Copyright: © 2022 Shcherbinina et al. This is an open-access article distributed under the terms of the License Agreement with Saint Petersburg State University, which permits to the authors unrestricted distribution, and self-archiving free of charge.
Funding: This study was supported by the State Program 47 GP "Scientific and Technological Development of the Russian Federation" (2019-2030), theme No. 01342019-0002.
Ethics statement: All animal experiments were conducted in accordance with the Council of the European Union directives (86/609/EEC) on the use of animals for experimental research. The protocol (11/02/2020) was approved by the Commission on Humane Treatment of Animals of I. P. Pavlov Institute of Physiology, RAS.
Competing interests: The authors have declared that no competing interests exist.
Changes of genome stability in hippocampal cells of male rats with hereditary high and low thresholds of nervus tibialis response to electric stimuli (HT and LT strains, respectively) were studied in unstressed and stressed animals. HT and LT originated from Wistar strain, males of which were also used as a control. The comet assay was used after prolonged emotional painful stressor action. There were no interstrain differences in the spontaneous percentage of DNA in comet tails (tDNA). However, the prolonged emotional pain stressor induced genome instability differently in animals of different strains. The highest level of DNA damage in hippocampal cells was shown in highly sensitive animals of LT strain. Males of Wistar strain had intermediate levels of tDNA, while HT animals had the lowest stress reactivity.

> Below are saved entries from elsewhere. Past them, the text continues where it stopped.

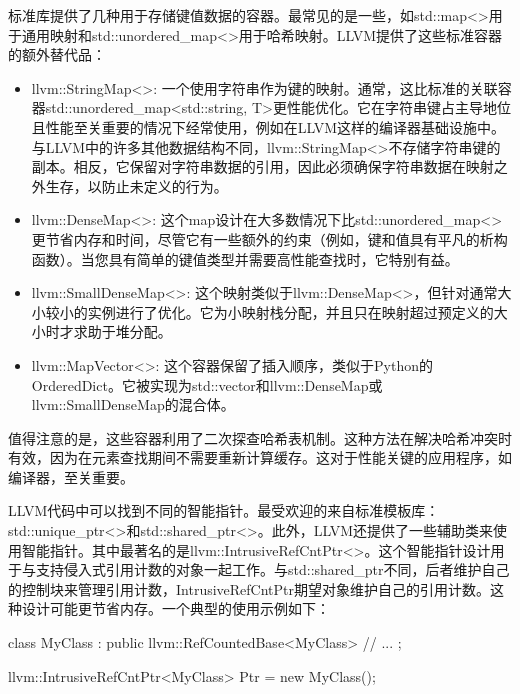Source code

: 
标准库提供了几种用于存储键值数据的容器。最常见的是一些，如std::map<>用于通用映射和std::unordered\_map<>用于哈希映射。LLVM提供了这些标准容器的额外替代品：

\begin{itemize}
\item
llvm::StringMap<>: 一个使用字符串作为键的映射。通常，这比标准的关联容器std::unordered\_map<std::string, T>更性能优化。它在字符串键占主导地位且性能至关重要的情况下经常使用，例如在LLVM这样的编译器基础设施中。与LLVM中的许多其他数据结构不同，llvm::StringMap<>不存储字符串键的副本。相反，它保留对字符串数据的引用，因此必须确保字符串数据在映射之外生存，以防止未定义的行为。

\item
llvm::DenseMap<>: 这个map设计在大多数情况下比std::unordered\_map<>更节省内存和时间，尽管它有一些额外的约束（例如，键和值具有平凡的析构函数）。当您具有简单的键值类型并需要高性能查找时，它特别有益。

\item
llvm::SmallDenseMap<>: 这个映射类似于llvm::DenseMap<>，但针对通常大小较小的实例进行了优化。它为小映射栈分配，并且只在映射超过预定义的大小时才求助于堆分配。

\item
llvm::MapVector<>: 这个容器保留了插入顺序，类似于Python的OrderedDict。它被实现为std::vector和llvm::DenseMap或llvm::SmallDenseMap的混合体。
\end{itemize}

值得注意的是，这些容器利用了二次探查哈希表机制。这种方法在解决哈希冲突时有效，因为在元素查找期间不需要重新计算缓存。这对于性能关键的应用程序，如编译器，至关重要。


LLVM代码中可以找到不同的智能指针。最受欢迎的来自标准模板库：std::unique\_ptr<>和std::shared\_ptr<>。此外，LLVM还提供了一些辅助类来使用智能指针。其中最著名的是llvm::IntrusiveRefCntPtr<>。这个智能指针设计用于与支持侵入式引用计数的对象一起工作。与std::shared\_ptr不同，后者维护自己的控制块来管理引用计数，IntrusiveRefCntPtr期望对象维护自己的引用计数。这种设计可能更节省内存。一个典型的使用示例如下：

\begin{cpp}
class MyClass : public llvm::RefCountedBase<MyClass> {
  // ...
};

llvm::IntrusiveRefCntPtr<MyClass> Ptr = new MyClass();
\end{cpp}


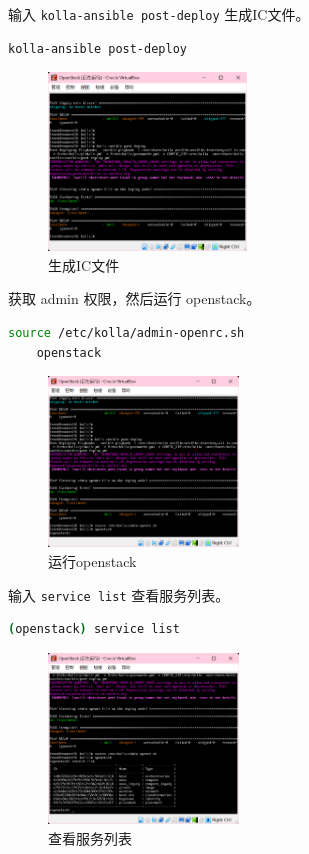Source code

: \documentclass{article}
\begin{document}
输入 \texttt{kolla-ansible post-deploy} 生成IC文件。

\begin{lstlisting}[language=bash]
    kolla-ansible post-deploy
\end{lstlisting}

\begin{figure}[H]
    \centering
    \includegraphics[width=0.47\textwidth]{img/7.4.png}
    \caption{生成IC文件}
\end{figure}

获取 admin 权限，然后运行 openstack。

\begin{lstlisting}[language=bash]
    source /etc/kolla/admin-openrc.sh
    openstack
\end{lstlisting}

\begin{figure}[H]
    \centering
    \includegraphics[width=0.45\textwidth]{img/7.5.png}
    \caption{运行openstack}
\end{figure}

输入 \texttt{service list} 查看服务列表。

\begin{lstlisting}[language=bash]
    (openstack) service list
\end{lstlisting}

\begin{figure}[H]
    \centering
    \includegraphics[width=0.45\textwidth]{img/7.6.png}
    \caption{查看服务列表}
\end{figure}
\end{document}
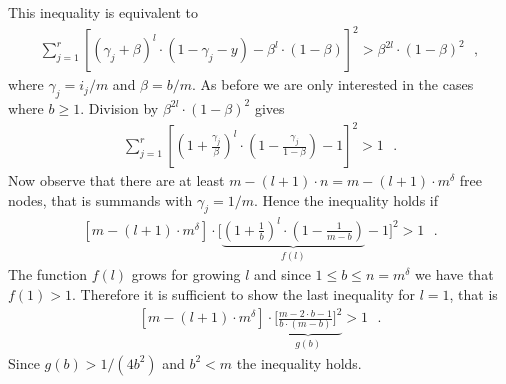 \let\accentvec\vec \documentclass{llncs}
\newcommand{\keys}{\ensuremath{n}}
\newcommand{\cells}{\ensuremath{m}}
\newcommand{\blank}{\text{ }}
\newcommand{\low}{\ensuremath{l}}
\newcommand{\bl}{\beta}
\newcommand{\hf}{\gamma}
\begin{document}
This inequality is equivalent to
\begin{align*}
 \sum_{j=1}^r \left[ (\hf_j+\bl)^{\low}\cdot (1-\hf_j-y) - \bl^\low\cdot(1-\bl)\right]^2 >  \bl^{2\low}\cdot(1-\bl)^2 \blank,
\end{align*}
where $\hf_j=i_j/\cells$ and $\bl=b/\cells$.
As before we are only interested in the cases where $b\geq 1$.
Division by $\bl^{2\low}\cdot(1-\bl)^2$ gives
\begin{align*}
 \sum_{j=1}^r \left[ \left(1+\frac{\hf_j}{\bl}\right)^{\low}\cdot \left(1-\frac{\hf_j}{1-\bl}\right) - 1\right]^2 >  1 \blank.
\end{align*}
Now observe that there are at least $\cells-(\low+1)\cdot \keys=\cells-(\low+1)\cdot \cells^\delta$ free nodes,
that is summands with $\hf_j=1/\cells$.
Hence the inequality holds if
\begin{align*}
  \left[\cells-(\low+1)\cdot \cells^\delta \right]\cdot \Bigg[ \underbrace{\left(1+\frac{1}{b}\right)^{\low}\cdot \left(1-\frac{1}{m-b}\right)}_{f(\low)} - 1\Bigg]^2 >  1 \blank.
\end{align*}
The function $f(\low)$ grows for growing $\low$ and since $1\leq b\leq n=m^\delta$ we have that $f(1)>1$.
Therefore it is sufficient to show the last inequality for $\low=1$, that is
\begin{align*}
  \left[\cells-(\low+1)\cdot \cells^\delta \right]\cdot \underbrace{\Bigg[ \frac{\cells-2\cdot b-1}{b\cdot(m-b)}\Bigg]^2}_{g(b)} >  1 \blank.
\end{align*}
Since $g(b)>1/(4b^2)$ and $b^2<m$ the inequality holds.
\fi
\end{document}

Keywords: DNA damage, comet assay, stress, hippocampus, nervous sensitivity, selection, rats, genome instability
Introduction
All living organisms exist and evolve because of their genome ability for non-directional changes in response to environmental challenges followed by natural selection of the best adapted beings among them. Therefore, there is a tight connection between any cell genome and the environment. The nervous system of a multicellular organism provides such interconnection between the surroundings and almost all of its cells. Responding to environmental changes, neuronal cells send signals to themselves as well as to the rest of cells inside the organism, causing them to modify their genome activity (or even structure) in an attempt to adapt. The results of genome lability appear in different tissues and organs of the multicellular organism (Horne, Chowdhury and Heng, 2014). Genome instability is especially important for cells of the central nervous system (CNS) of higher animals because of the brain's functional role in the regulation of all aspects of life (Suberbielle, Sanchez and Kravitz, 2013). At the same time, instability may be the cause of CNS pathologies ^^innon, 2017). Accumulation of mutations, disturbances in DNA replication and reparation during neurogenesis, or abnormal proliferation all can be the causes of atypical CNS functioning (Iourov, Vorsanova and Yurov, 2012; Tiganov et al., 2012; McKinnon, 2013, 2017). However, the role of genome instability in brain cells for ensuring mental health and the development of neuropsychiatric diseases in humans, including under the influence of stress, has been poorly studied (Hare et al., 2018).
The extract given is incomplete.